Extract the text of every entry below exactly; leave images out.

# [ENTRIES PROVIDED]
------------------------------------

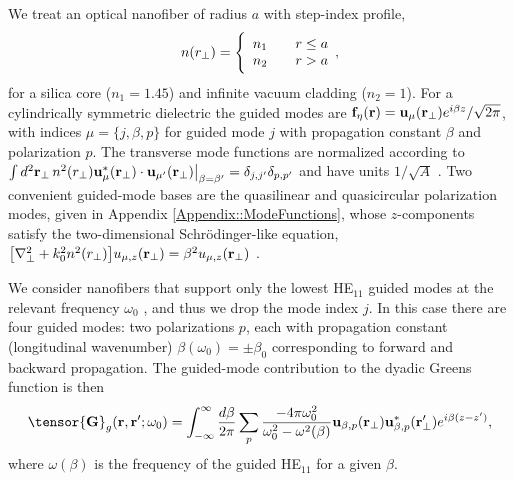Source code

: \documentclass[aps,pra,twocolumn]{revtex4-1} %
\newcommand{\fidx}{\eta}
\newcommand{\eigenf}{\mbf{f}_\fidx}
\begin{document}
We treat an optical nanofiber of radius $a$ with step-index profile,
	\begin{align} \label{Eq::IndexofRefraction}
		n(r_\perp) = \Bigg\{  
			\begin{array}{l l} n_1 & \quad r \leq a \\
						 n_2 & \quad r > a 
		\end{array},
	\end{align}
for a silica core ($n_1 = 1.45$) and infinite vacuum cladding ($n_2 = 1$).  For a cylindrically symmetric dielectric the guided modes are $\eigenf (\br) = \mathbf{u}_\mu (\br_\perp) e^{i\beta z}/\sqrt{2 \pi}$, with indices $\mu=\{j, \beta, p\}$ for guided mode $j$ with propagation constant $\beta$ and polarization $p$.  The transverse mode functions are normalized according to $\int d^2 \mathbf{r}_\perp \, n^2(r_\perp)\mathbf{u}^*_\mu (\mathbf{r}_\perp) \cdot \mathbf{u}_{\mu'} (\mathbf{r}_\perp)\big|_{\beta = \beta'} = \delta_{j,j'}\delta_{p,p'}$ and have units $1/\sqrt{A}$ \cite{le_kien_anisotropy_2014}.  Two convenient guided-mode bases are the quasilinear and quasicircular polarization modes, given in  Appendix \ref{Appendix::ModeFunctions}, whose $z$-components satisfy the two-dimensional Schr\"{o}dinger-like equation, $\big[\nabla_\perp^2 +k_0^2 n^2(r_\perp) \big] u_{\mu,z} (\mathbf{r}_\perp) = \beta^2 u_{\mu,z} (\mathbf{r}_\perp)$ \cite{kien_field_2004}.  

We consider nanofibers that support only the lowest HE$_{11}$ guided modes at the relevant frequency $\omega_0$ \cite{snyder_optical_1983}, and thus we drop the mode index $j$.  In this case there are four guided modes: two polarizations $p$, each with propagation constant (longitudinal wavenumber) $\beta(\omega_0) = \pm\beta_0$ corresponding to forward and backward propagation.  The guided-mode contribution to the dyadic Greens function is then 
	\begin{equation} \label{Eq::GreensEigenmodes}
		\tensor{\mathbf{G}}_g(\br,\br'; \omega_0) = \int_{-\infty}^\infty \frac{d \beta}{2 \pi} \sum_{p} 
\frac{-4\pi\omega_0^2}{\omega_0^2-\omega^2(\beta)} \mathbf{u}_{\beta,p} (\br_\perp)\mathbf{u}^*_{\beta,p} 
(\br_{\perp}^\prime) e^{i\beta(z-z')},
	\end{equation}
where $ \omega(\beta)$ is the frequency of the guided HE$_{11}$ for a given $\beta$.  
\end{document}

------------------------------------

# [RESPONSE TO THE EXERCISE]
Source code

: \documentclass[aps,pra,twocolumn]{revtex4-1} %
\newcommand{\fidx}{\eta}
\newcommand{\eigenf}{\mbf{f}_\fidx}
\begin{document}
We treat an optical nanofiber of radius $a$ with step-index profile,
	\begin{align} \label{Eq::IndexofRefraction}
		n(r_\perp) = \Bigg\{  
			\begin{array}{l l} n_1 & \quad r \leq a \\
						 n_2 & \quad r > a 
		\end{array},
	\end{align}
for a silica core ($n_1 = 1.45$) and infinite vacuum cladding ($n_2 = 1$).  For a cylindrically symmetric dielectric the guided modes are $\eigenf (\br) = \mathbf{u}_\mu (\br_\perp) e^{i\beta z}/\sqrt{2 \pi}$, with indices $\mu=\{j, \beta, p\}$ for guided mode $j$ with propagation constant $\beta$ and polarization $p$.  The transverse mode functions are normalized according to $\int d^2 \mathbf{r}_\perp \, n^2(r_\perp)\mathbf{u}^*_\mu (\mathbf{r}_\perp) \cdot \mathbf{u}_{\mu'} (\mathbf{r}_\perp)\big|_{\beta = \beta'} = \delta_{j,j'}\delta_{p,p'}$ and have units $1/\sqrt{A}$ \cite{le_kien_anisotropy_2014}.  Two convenient guided-mode bases are the quasilinear and quasicircular polarization modes, given in  Appendix \ref{Appendix::ModeFunctions}, whose $z$-components satisfy the two-dimensional Schr\"{o}dinger-like equation, $\big[\nabla_\perp^2 +k_0^2 n^2(r_\perp) \big] u_{\mu,z} (\mathbf{r}_\perp) = \beta^2 u_{\mu,z} (\mathbf{r}_\perp)$ \cite{kien_field_2004}.  

We consider nanofibers that support only the lowest HE$_{11}$ guided modes at the relevant frequency $\omega_0$ \cite{snyder_optical_1983}, and thus we drop the mode index $j$.  In this case there are four guided modes: two polarizations $p$, each with propagation constant (longitudinal wavenumber) $\beta(\omega_0) = \pm\beta_0$ corresponding to forward and backward propagation.  The guided-mode contribution to the dyadic Greens function is then 
	\begin{equation} \label{Eq::GreensEigenmodes}
		\tensor{\mathbf{G}}_g(\br,\br'; \omega_0) = \int_{-\infty}^\infty \frac{d \beta}{2 \pi} \sum_{p} 
\frac{-4\pi\omega_0^2}{\omega_0^2-\omega^2(\beta)} \mathbf{u}_{\beta,p} (\br_\perp)\mathbf{u}^*_{\beta,p} 
(\br_{\perp}^\prime) e^{i\beta(z-z')},
	\end{equation}
where $ \omega(\beta)$ is the frequency of the guided HE$_{11}$ for a given $\beta$.  
\end{document}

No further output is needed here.